Home > Modern History > National Studies > C Germany 1918-1939 > Germany 1918 - 1939: German resistance
Paul Brown
Camden High School
Hermann Göring at work.
Photograph courtesy of the Treu family
Extract from Modern History Stage 6 Syllabus © Board of Studies NSW 2004.
From this tutorial you will learn about opposition to Nazism.
The consolidation of power into the hands of Hitler and of those around him such as Goebbels and Goering faced little organised opposition. Political parties, the trade unions and big business were no threat at all, and in the case of business were strong supporters looking to their own interests. Any potential resistance was ruthlessly dealt with by the Gestapo, the SS or other organised thuggery.
Besides, the great bulk of the German people supported Hitler in his many totalitarian activities and were prepared to act as the eyes and ears of the Fuehrer in most cases. Grunberger quotes an instance where a combat-weary veteran of the Eastern Front called Hitler a murderer and his own uncle denounced him to the Gestapo. He also says, "women tended to take the lead [in denunciation]...because many thought that prying into their neighbours' affairs constituted a female contribution to the war effort" (p. 153).
So where did the resistance come from? There were two main sources, the churches and the army.
Greenwood says, "Of all the organisations which the Nazis sought to control, the Christian churches proved the most difficult" (p. 524). The Roman Catholic Church "proved the least pliable" (p. 524), but Hitler allowed Alfred Rosenberg, the most violent anti-Christian among the Nazis, to persecute them, and most resistance crumbled. Catholic bishops like Cardinal Faulhaber of Munich and Bishop Preysing of Berlin showed courage and defended their beliefs but to no avail.

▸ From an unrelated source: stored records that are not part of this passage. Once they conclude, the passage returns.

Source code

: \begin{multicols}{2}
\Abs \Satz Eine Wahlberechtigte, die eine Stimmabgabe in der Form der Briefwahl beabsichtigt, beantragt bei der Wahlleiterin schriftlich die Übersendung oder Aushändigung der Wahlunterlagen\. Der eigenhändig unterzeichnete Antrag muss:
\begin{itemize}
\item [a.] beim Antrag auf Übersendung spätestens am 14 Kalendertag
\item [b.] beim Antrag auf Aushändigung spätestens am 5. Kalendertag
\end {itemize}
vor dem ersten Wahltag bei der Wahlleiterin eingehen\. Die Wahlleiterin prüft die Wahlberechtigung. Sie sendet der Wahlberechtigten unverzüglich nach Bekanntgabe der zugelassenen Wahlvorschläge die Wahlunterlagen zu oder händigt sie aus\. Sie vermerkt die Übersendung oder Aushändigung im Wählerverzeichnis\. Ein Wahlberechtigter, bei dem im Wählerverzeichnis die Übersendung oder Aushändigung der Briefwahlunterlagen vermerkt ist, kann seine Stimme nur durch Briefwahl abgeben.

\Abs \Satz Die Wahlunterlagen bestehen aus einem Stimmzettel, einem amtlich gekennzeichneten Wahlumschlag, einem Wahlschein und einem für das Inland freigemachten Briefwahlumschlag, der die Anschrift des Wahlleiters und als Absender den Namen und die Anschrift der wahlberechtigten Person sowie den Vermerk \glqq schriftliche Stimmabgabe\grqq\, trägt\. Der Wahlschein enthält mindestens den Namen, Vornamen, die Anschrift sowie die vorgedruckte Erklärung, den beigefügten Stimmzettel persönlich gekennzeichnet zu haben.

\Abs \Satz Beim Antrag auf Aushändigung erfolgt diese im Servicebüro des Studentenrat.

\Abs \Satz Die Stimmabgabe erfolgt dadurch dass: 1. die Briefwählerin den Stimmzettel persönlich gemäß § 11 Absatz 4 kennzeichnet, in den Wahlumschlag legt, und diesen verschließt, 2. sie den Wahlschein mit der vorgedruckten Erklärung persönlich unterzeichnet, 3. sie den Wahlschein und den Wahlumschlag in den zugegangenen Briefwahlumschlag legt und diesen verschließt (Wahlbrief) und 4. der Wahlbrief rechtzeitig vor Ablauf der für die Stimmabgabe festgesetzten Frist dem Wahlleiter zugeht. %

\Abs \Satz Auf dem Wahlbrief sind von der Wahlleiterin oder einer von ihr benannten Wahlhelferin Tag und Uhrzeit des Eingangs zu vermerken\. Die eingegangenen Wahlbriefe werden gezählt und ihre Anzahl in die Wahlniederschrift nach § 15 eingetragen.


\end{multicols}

The Protestants proved less effective in their resistance because of lack of cohesion, but they did form a "vigorous, confessional, evangelical church, determined to oppose state interference and Nazi attacks on Christian values" (Greenwood, p. 525). In May 1936 this group protested to Hitler about the anti-Christian attitudes of the Third Reich, against anti-Semitism, Gestapo brutality and the concentration camps; for their trouble many were arrested, including Pastor Niemoller.

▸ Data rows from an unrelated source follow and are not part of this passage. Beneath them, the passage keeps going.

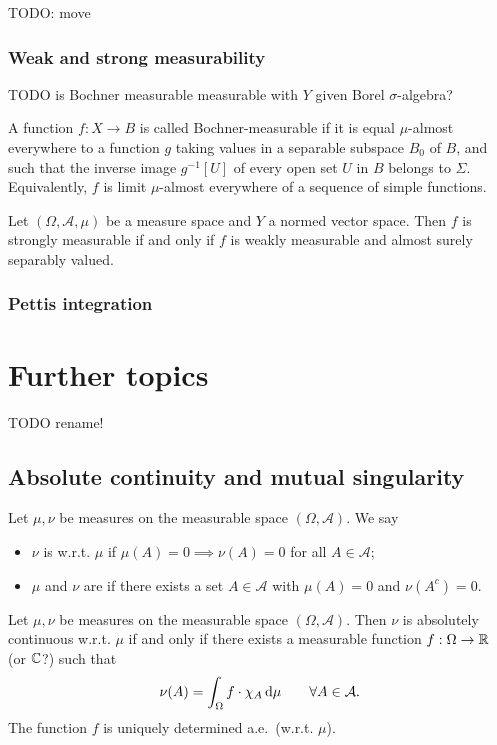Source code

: TODO: move

\subsubsection{Weak and strong measurability}
TODO is Bochner measurable measurable with $Y$ given Borel $\sigma$-algebra?

A function $f:X\to B$ is called Bochner-measurable if it is equal $\mu$-almost everywhere to a function $g$ taking values in a separable subspace $B_{0}$ of $B$, and such that the inverse image $g^{-1}[U]$ of every open set $U$ in $B$ belongs to $\Sigma$. Equivalently, $f$ is limit $\mu$-almost everywhere of a sequence of simple functions. 

\begin{theorem}
Let $(\Omega, \mathcal{A},\mu)$ be a measure space and $Y$ a normed vector space. Then $f$ is strongly measurable \textup{if and only if} $f$ is weakly measurable and almost surely separably valued.
\end{theorem}



\subsubsection{Pettis integration}


\section{Further topics}
TODO rename!

\subsection{Absolute continuity and mutual singularity}
\begin{definition}
Let $\mu,\nu$ be measures on the measurable space $(\Omega,\mathcal{A})$. We say
\begin{itemize}
\item $\nu$ is  w.r.t. $\mu$ if $\mu(A)=0\implies \nu(A) = 0$ for all $A\in\mathcal{A}$;
\item $\mu$ and $\nu$ are  if there exists a set $A\in\mathcal{A}$ with $\mu(A) = 0$ and $\nu(A^c) = 0$.
\end{itemize}
\end{definition}

\begin{theorem}
Let $\mu,\nu$ be measures on the measurable space $(\Omega,\mathcal{A})$. Then $\nu$ is absolutely continuous w.r.t. $\mu$ \textup{if and only if} there exists a measurable function $f:\Omega\to\mathbb{R}$ (or $\mathbb{C}$?) such that
\[ \nu(A) = \int_\Omega f\cdot \chi_A \operatorname{d \!}{\mu} \qquad \forall A\in\mathcal{A}. \]
The function $f$ is uniquely determined a.e.\ (w.r.t. $\mu$).
\end{theorem}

By 1941 it was admitted that the efforts to silence the Christian churches had failed.
The Wehrmacht's (army) role in the resistance came in two stages. Their main concern was that Hitler was leading Germany into a war that could not be won in the first instance, and later that Hitler had lost the war and should be replaced so that an honourable peace could be sought. This was something Hitler refused to do. The first plot was aimed at overthrowing Hitler in September 1938 before the Munich Conference. This group, consisting of Generals Halder and von Witzleban and Schacht among others, stalled at the last minute and claimed that Neville Chamberlain, by agreeing to come to Munich, "had forced them at the very last minute to call off their plans to overthrow Hitler and the Nazi regime!" (Shirer, p. 502).

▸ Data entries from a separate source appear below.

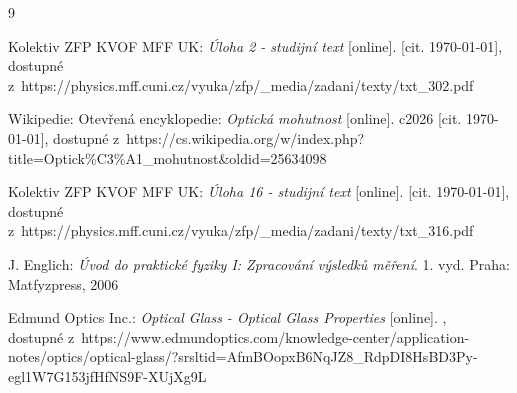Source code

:\documentclass{../concepts/titul_zprava_p/prepareprotokolZprava} %
\begin{document}
\begin{thebibliography}{9}

 Kolektiv ZFP KVOF MFF UK: \textit{Úloha 2 - studijní text} [online]. 
[cit. \today], dostupné z~https://physics.mff.cuni.cz/vyuka/zfp/\_media/zadani/texty/txt\_302.pdf


 Wikipedie: Otevřená encyklopedie: \textit{Optická mohutnost} [online]. c2026 [cit. \today], 
dostupné z~https://cs.wikipedia.org/w/index.php?title=Optick\%C3\%A1\_mohutnost\&oldid=25634098

 Kolektiv ZFP KVOF MFF UK: \textit{Úloha 16 - studijní text} 
[online]. [cit. \today], dostupné
z~https://physics.mff.cuni.cz/vyuka/zfp/\_media/zadani/texty/txt\_316.pdf

 J. Englich: \textit{Úvod do praktické fyziky I: Zpracování výsledků měření}. 
1. vyd. Praha: Matfyzpress, 2006


 Edmund Optics Inc.: \textit{Optical Glass - Optical Glass Properties}
[online]. , \\
dostupné z~https://www.edmundoptics.com/knowledge-center/application-notes/optics/optical-glass/?srsltid=AfmBOopxB6NqJZ8\_RdpDI8HsBD3Py-egl1W7G153jfHfNS9F-XUjXg9L



\end{thebibliography}
\end{document}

Shirer argued that the generals "had on tap the military force to easily sweep Hitler and his regime aside." They didn't give the order for the execution of the coup. Had they done so, Shirer contends, the population of Berlin would have come over as they were "scared to death that Hitler was about to bring on a war." The reason they didn't act, according to their view given after the war, was that they "could scarcely have arrested Hitler and tried him as a war criminal when it was obvious that he was about to achieve an important conquest without war" (Shirer, p. 505). Shirer says that they failed at an opportune moment to act on their own behalf. In August 1938 they had tried to communicate with the British and begged them to remain firm over Czechoslovakia. They waited to see how the British would respond, but the British hadn't trusted them.
In recent years historians have tended to look more broadly at German anti-Nazi movements as aspects of social history. The volumes by Large and Peukert include essays on women in the resistance, the Jewish resistance, working-class resistance and forms of opposition in everyday life. As an example of such opposition, groups such as working-class youth, by engaging in counter-cultural activities, refused to conform to the ideals of Hitler Youth. While such activities were not as overt as plots against Nazi leaders, they were, nonetheless, instances of the failure to conform to Nazi norms.
Bullock, A 1990, Hitler, A Study in Tyranny. Penguin.
Greenwood, G 1965, The Modern World: A History of Our Time. Angus and Robertson.
Grunberger, R 1974, A Social History of the Third Reich. Penguin.
Large, D C (Ed.) 1991, Contending with Hitler:Varieties of German Resistance in the Third Reich. Cambridge University Press.
Peukert, D 1987, Inside Nazi Germany: Conformity, Opposition and Racism in Everyday Life. Yale University Press.
Shirer, W 1960, The Rise and Fall of the Third Reich. Secker and Warburg.